Climate change problems are of cross-border nature, and the courts must address extra-territorial issues as well as questions related to both private international and public international law. Furthermore, the interface and overlap between international legal instruments, EU rules, European human rights law, national constitutional law, private law, public law, and criminal law, pose crucial methodological challenges for the courts. Indeed, they must in their legal reasoning find a balance between these different levels of law.
The risk is that different methodological approaches can result in legal uncertainty to the detriment of citizens’ legitimate expectations under the rule of law. The question is whether courts can find and/or create a common ground for improved judicial cooperation in their methodological approaches to the climate change problems in order to ensure improved legal certainty at European level.
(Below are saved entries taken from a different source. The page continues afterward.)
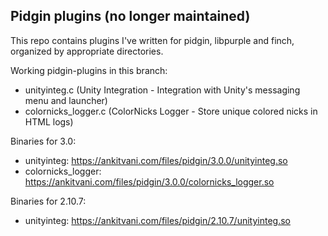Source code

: Pidgin plugins (no longer maintained)
-------------------------------------

This repo contains plugins I've written for pidgin, libpurple and finch,
organized by appropriate directories.

Working pidgin-plugins in this branch:
- unityinteg.c        (Unity Integration - Integration with Unity's messaging menu and launcher)
- colornicks_logger.c (ColorNicks Logger - Store unique colored nicks in HTML logs)

Binaries for 3.0:
- unityinteg:        https://ankitvani.com/files/pidgin/3.0.0/unityinteg.so
- colornicks_logger: https://ankitvani.com/files/pidgin/3.0.0/colornicks_logger.so

Binaries for 2.10.7:
- unityinteg:        https://ankitvani.com/files/pidgin/2.10.7/unityinteg.so
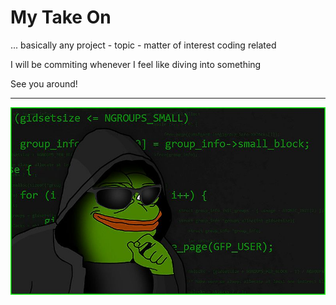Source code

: # My Take On

... basically any project - topic - matter of interest coding related

I will be commiting whenever I feel like diving into something

See you around!

---

![Pepe Hacker](./pepe-hacker.png)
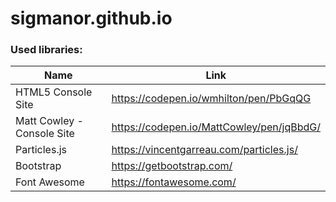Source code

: # sigmanor.github.io

### Used libraries:

| Name | Link |
| ------ | ------ |
| HTML5 Console Site | https://codepen.io/wmhilton/pen/PbGqQG |
| Matt Cowley - Console Site | https://codepen.io/MattCowley/pen/jqBbdG/ |
| Particles.js | https://vincentgarreau.com/particles.js/ |
| Bootstrap | https://getbootstrap.com/ |
| Font Awesome | https://fontawesome.com/ |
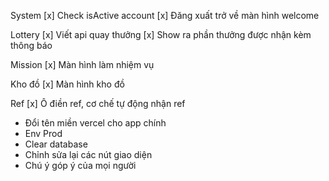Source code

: System
[x] Check isActive account
[x] Đăng xuất trở về màn hình welcome

Lottery
[x] Viết api quay thưởng
[x] Show ra phần thưởng được nhận kèm thông báo

Mission
[x] Màn hình làm nhiệm vụ

Kho đồ
[x] Màn hình kho đồ

Ref
[x] Ô điền ref, cơ chế tự động nhận ref

- Đổi tên miền vercel cho app chính
- Env Prod
- Clear database
- Chỉnh sửa lại các nút giao diện
- Chú ý góp ý của mọi người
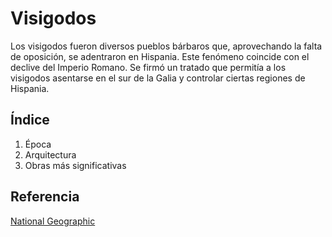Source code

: # Visigodos

Los visigodos fueron diversos pueblos bárbaros que, aprovechando la falta de oposición, se adentraron en Hispania. Este fenómeno coincide con el declive del Imperio Romano. Se firmó un tratado que permitía a los visigodos asentarse en el sur de la Galia y controlar ciertas regiones de Hispania.

## Índice

1. Época
2. Arquitectura
3. Obras más significativas

## Referencia
[National Geographic](https://www.nationalgeographic.com.es/)
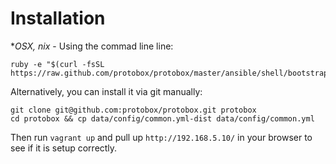 # Installation

**OSX, *nix** - Using the commad line line:

	ruby -e "$(curl -fsSL https://raw.github.com/protobox/protobox/master/ansible/shell/bootstrap)"

Alternatively, you can install it via git manually:

    git clone git@github.com:protobox/protobox.git protobox
    cd protobox && cp data/config/common.yml-dist data/config/common.yml

Then run `vagrant up` and pull up `http://192.168.5.10/` in your browser to see if it is setup correctly.
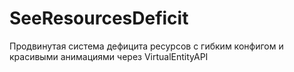 # SeeResourcesDeficit
Продвинутая система дефицита ресурсов с гибким конфигом и красивыми анимациями через VirtualEntityAPI
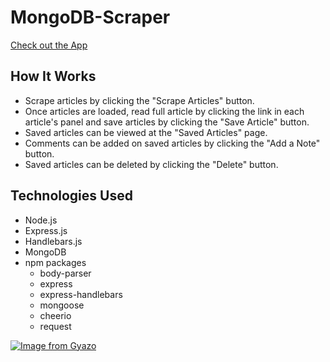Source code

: # MongoDB-Scraper

[Check out the App](https://unch-mongo-scraper.herokuapp.com/)

## How It Works
- Scrape articles by clicking the "Scrape Articles" button.
- Once articles are loaded, read full article by clicking the link in each article's panel and save articles by clicking the "Save Article" button.
- Saved articles can be viewed at the "Saved Articles" page.
- Comments can be added on saved articles by clicking the "Add a Note" button.
- Saved articles can be deleted by clicking the "Delete" button.

## Technologies Used
- Node.js
- Express.js
- Handlebars.js
- MongoDB
- npm packages
    - body-parser
    - express
    - express-handlebars
    - mongoose
    - cheerio
    - request

[![Image from Gyazo](https://i.gyazo.com/13ff6d1b1fd0ae010c6fa347704269d3.gif)](https://gyazo.com/13ff6d1b1fd0ae010c6fa347704269d3)
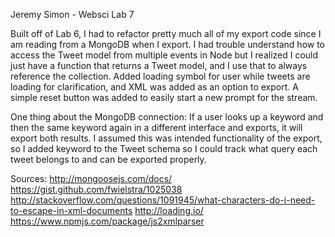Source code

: Jeremy Simon - Websci Lab 7

Built off of Lab 6, I had to refactor pretty much all of my export code since I am reading from a MongoDB when I export. I had trouble understand how to access the Tweet model from multiple events in Node but I realized I could just have a function that returns a Tweet model, and I use that to always reference the collection. Added loading symbol for user while tweets are loading for clarification, and XML was added as an option to export. A simple reset button was added to easily start a new prompt for the stream.

One thing about the MongoDB connection: If a user looks up a keyword and then the same keyword again in a different interface and exports, it will export both results. I assumed this was intended functionality of the export, so I added keyword to the Tweet schema so I could track what query each tweet belongs to and can be exported properly.

Sources:
http://mongoosejs.com/docs/
https://gist.github.com/fwielstra/1025038
http://stackoverflow.com/questions/1091945/what-characters-do-i-need-to-escape-in-xml-documents
http://loading.io/
https://www.npmjs.com/package/js2xmlparser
Similarly, while legislators may have ideas for new statutory rules for individuals, private entities and public administration, they need to understand what the problems might be at the level of implementation, especially by courts.
This event will aim at discussing the new challenges for legislators and judges relating to environmental sustainability and climate justice and addressing the most pressing issues, such as access to justice (who should have the right to stand and subject to which requirements?) and how should judges balance individuals’ rights, both those under climate threat and those who benefit from traditional constitutional rights (eg the right of ownership).
The webinar will provide ample opportunity for those present to contribute to the debate. After a brief introduction of the webinar’s topic, registrants will be able to share their views by participating in polls as well as responding to and raising other key questions relevant to the webinar’s theme. A report, outlining discussions and featuring any collectively agreed proposals will be drafted after the event and submitted to the European Parliament, Council and the European Commission via the Conference on the Future of Europe platform for further reflection.